The rack-and-pinion steering does feel a little disconnected from the road through big turns. I wanted stiffer feedback, but every time I barreled through a corner, the smile never left my face, thanks to this nicely balanced machine.

Really, there are few complaints about the Camaro’s performance. The lines of sight in the car are bad, however. Backing up, you can see nothing behind you, and the blind spot out to the front right could mean a lot of 1-year-old Camaros will have scratch marks from nicking a curb, pole or garage. Two-toned leather attractive

In the previous models I’ve driven, the all-black interiors made the interior feel like a cave, but the new Camaro had two-tone leather with lighter tones, which looked much nicer. Chevy continues to improve its seats, and these were some of the most comfortable I’ve tried, with nice bolsters to hold you in place.

There were some things in the cabin that felt unfinished, such as the recessed gauges and the giant swath of plastic on the dash in front of the passenger’s seat, but overall the interior was good. The brushed nickel trim and optional four-gauge cluster mounted at the base of the center stack feel right in this car. The simple stereo and heater controls are intuitive and easy to use.

At night, the interior shines with its LED ambient lighting package. It’s a small detail that warms the interior in cool blue lighting.

Chevy has also included a lot of technology, including Bluetooth connectivity, USB connection, 245-watt Boston Acoustics nine-speaker stereo and remote start. The one thing you can’t get in a Camaro is a navigation system.

And if you were hoping to cram three people in the back, you can’t. It seats only two in the second row, and those people need to be small. While there is 42.4 inches of leg room up front, there is just 29.9 inches in the back. I managed to climb back there, but didn’t want to stay very long.

The trunk has lots of space — 11.3 cubic feet — but has an odd opening that looks like it belongs on a submarine. It makes it difficult to load big things. Of course, this car was never meant as a grocery getter.

Behind the wheel, the Camaro is extremely comfortable and on the road it’s a true looker.

It will certainly get anyone noticed — all of the people giving me thumbs up along the highway are evidence of that. At least that’s the digit I think they were flashing my way.

But driving obliviously happy is a truth that the Camaro makes self-evident, and if you’re going to pursue happiness, you should at least be in a vehicle that can let you catch it. (313) 223-3217

Report Card

Overall: *** 1/2

Exterior: Excellent: The stylish body looks modern and classic at the same time. It’s beautiful.

Interior: Good: Clean lines and well appointed, the interior is very comfortable.
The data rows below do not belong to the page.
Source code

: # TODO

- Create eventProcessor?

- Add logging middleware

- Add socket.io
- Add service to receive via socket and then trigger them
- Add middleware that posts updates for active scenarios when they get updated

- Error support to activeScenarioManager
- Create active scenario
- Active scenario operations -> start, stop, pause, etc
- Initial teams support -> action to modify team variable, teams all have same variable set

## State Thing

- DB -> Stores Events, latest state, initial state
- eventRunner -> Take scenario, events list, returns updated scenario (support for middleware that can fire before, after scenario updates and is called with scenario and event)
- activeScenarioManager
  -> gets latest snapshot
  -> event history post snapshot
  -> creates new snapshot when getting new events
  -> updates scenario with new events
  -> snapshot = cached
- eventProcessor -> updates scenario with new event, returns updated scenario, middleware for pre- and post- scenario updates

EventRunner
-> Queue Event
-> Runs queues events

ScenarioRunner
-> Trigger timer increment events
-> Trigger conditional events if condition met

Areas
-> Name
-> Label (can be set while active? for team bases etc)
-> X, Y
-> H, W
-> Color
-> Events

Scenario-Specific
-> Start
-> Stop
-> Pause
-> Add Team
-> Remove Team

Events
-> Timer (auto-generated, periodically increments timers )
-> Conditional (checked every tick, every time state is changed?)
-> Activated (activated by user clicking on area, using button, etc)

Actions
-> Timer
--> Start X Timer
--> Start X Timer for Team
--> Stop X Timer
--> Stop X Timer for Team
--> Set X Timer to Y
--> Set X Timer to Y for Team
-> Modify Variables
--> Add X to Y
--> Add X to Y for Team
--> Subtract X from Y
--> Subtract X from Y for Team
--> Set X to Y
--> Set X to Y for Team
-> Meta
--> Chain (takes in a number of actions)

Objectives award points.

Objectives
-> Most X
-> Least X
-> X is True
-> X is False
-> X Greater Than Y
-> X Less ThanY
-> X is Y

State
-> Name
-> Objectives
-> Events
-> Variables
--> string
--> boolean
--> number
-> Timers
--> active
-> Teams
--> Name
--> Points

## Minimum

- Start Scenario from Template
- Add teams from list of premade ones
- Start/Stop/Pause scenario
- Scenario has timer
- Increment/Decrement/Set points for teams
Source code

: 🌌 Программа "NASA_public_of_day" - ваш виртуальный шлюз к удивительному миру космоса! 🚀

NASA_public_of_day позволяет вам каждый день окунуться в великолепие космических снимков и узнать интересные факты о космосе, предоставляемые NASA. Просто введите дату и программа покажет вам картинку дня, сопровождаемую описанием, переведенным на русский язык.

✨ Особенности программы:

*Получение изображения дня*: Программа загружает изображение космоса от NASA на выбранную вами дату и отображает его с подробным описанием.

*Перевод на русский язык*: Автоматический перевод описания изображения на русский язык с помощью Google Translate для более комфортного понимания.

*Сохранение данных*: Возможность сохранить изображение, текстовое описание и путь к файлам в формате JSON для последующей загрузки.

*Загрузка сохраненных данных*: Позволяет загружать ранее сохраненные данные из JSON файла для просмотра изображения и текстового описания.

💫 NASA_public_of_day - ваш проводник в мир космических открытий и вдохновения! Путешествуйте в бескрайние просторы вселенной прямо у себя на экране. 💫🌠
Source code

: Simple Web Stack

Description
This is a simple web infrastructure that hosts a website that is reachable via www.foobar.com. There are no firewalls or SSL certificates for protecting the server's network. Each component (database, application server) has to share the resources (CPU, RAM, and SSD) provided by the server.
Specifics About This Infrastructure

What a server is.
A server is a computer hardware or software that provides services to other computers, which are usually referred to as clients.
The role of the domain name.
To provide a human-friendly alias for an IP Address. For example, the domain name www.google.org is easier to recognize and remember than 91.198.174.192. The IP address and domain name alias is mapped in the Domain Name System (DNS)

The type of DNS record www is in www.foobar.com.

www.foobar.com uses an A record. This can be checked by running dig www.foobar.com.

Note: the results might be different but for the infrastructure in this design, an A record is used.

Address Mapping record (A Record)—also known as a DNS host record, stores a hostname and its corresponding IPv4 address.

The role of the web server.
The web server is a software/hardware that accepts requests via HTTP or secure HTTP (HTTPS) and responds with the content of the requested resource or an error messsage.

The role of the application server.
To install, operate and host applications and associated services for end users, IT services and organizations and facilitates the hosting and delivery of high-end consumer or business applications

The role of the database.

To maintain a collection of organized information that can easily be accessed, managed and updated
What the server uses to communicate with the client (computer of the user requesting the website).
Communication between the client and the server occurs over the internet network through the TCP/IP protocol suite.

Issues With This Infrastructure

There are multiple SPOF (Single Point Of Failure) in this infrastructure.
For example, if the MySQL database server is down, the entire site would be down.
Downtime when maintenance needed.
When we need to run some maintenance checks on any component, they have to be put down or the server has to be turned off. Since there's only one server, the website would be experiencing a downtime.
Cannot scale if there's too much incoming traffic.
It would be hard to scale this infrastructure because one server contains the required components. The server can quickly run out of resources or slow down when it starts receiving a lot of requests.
The optional ambient lighting package is a must get item.

Performance: Excellent: Loads of power even on the base model, independent suspension helps the Camaro perform well on twisty roads and the highway — 29 mpg on the highway is also an impressive number.

Safety : Excellent: Full complement of air bags, electronic stability control and other features: Pros: Fast and fun, the Camaro’s distinct looks will get you noticed.

Cons: Lacks practicality — but then, so what?